Novelty: ⭐⭐⭐⭐ First to deconstruct "review automation" into two measurable conditions and propose paper laundering as a new threat.
Experimental Thoroughness: ⭐⭐⭐⭐ Balances external/internal validity with real data + controlled experiments + 24-cell grid, though the 60-paper scale is small.
Writing Quality: ⭐⭐⭐⭐⭐ A model for position papers: clear causal chain, point-by-point rebuttal of opposing views (§5), and self-referential AI review in the appendix.
Value: ⭐⭐⭐⭐⭐ Extremely timely topic with direct influence on conference policies and community consensus.
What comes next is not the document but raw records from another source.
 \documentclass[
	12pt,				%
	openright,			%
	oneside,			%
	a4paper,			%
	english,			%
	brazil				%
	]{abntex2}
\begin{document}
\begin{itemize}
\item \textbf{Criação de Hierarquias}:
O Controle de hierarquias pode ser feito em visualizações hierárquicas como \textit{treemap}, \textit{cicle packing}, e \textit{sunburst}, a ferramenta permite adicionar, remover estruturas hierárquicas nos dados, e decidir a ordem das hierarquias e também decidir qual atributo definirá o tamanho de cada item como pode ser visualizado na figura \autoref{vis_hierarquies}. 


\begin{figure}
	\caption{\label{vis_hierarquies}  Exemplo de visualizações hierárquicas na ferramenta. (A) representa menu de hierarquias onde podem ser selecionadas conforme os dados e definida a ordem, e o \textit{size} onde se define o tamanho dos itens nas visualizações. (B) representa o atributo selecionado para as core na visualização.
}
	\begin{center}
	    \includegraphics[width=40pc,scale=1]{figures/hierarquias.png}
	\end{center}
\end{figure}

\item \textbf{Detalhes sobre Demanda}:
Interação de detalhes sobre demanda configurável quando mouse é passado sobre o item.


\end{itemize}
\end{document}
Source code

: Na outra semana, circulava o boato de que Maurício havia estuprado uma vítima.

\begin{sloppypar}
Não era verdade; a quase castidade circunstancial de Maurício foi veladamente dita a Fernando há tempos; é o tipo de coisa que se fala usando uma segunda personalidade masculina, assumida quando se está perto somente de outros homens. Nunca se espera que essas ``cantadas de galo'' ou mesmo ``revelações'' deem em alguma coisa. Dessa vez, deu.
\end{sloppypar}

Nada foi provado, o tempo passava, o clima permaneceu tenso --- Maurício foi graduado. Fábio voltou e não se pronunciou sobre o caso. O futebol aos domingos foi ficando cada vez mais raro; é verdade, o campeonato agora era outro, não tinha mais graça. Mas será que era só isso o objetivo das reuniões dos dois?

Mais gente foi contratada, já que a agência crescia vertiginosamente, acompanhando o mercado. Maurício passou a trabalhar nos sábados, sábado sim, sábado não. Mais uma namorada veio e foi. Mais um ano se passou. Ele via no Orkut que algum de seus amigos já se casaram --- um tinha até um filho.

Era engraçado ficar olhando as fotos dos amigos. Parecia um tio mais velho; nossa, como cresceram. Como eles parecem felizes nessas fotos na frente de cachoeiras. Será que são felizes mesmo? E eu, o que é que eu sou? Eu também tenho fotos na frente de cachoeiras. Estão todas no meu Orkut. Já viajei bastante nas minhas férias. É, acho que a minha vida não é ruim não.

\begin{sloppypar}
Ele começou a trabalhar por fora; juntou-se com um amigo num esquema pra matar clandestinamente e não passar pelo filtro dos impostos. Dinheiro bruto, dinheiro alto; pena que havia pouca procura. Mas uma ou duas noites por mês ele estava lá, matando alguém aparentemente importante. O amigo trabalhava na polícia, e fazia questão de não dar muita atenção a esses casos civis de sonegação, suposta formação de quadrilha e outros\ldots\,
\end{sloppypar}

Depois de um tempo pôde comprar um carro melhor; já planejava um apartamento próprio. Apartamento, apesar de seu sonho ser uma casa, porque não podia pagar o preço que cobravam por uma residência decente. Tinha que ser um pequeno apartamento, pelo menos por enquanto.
Data Slice	Mean InterSim	\(p\)-value	Cohen's \(d\)
AI-only Reviews	0.486	\(<10^{-4}\)	0.29
Reviews with Human Contribution	0.467	—	—
Weaknesses + Questions only	—	\(<10^{-4}\)	0.35

Metric	Value
Avg. paired score gain	\(+0.45\)
Wilcoxon significance	\(p<0.001\) (nearly all cells)
Cost per paper laundering	≈ $0.25
Increase in paper similarity	+6.5% (\(d=1.02\))

Slice / Configuration	Key Finding	Description
Restricting sections to weakness+question	IntraSim \(d\) from 1.47 → 1.93	Convergence is not just boilerplate; it penetrates critical paragraphs.
GPT reviewer + GPT launderer	Largest score gain	Replicates self-preference bias (Panickssery 2024).
Claude reviewer	Smaller score gain	Cross-family launderer attacks still work but are weaker.
AI vs. Human predictive power for acceptance	AUC 0.710 vs. 0.822 (n=8,015)	Human scores better predict the final decision.
AI–AI score correlation vs. AI–Human	\(r=0.49\) vs. \(r=0.15\)	Consistent errors rather than alignment with humans.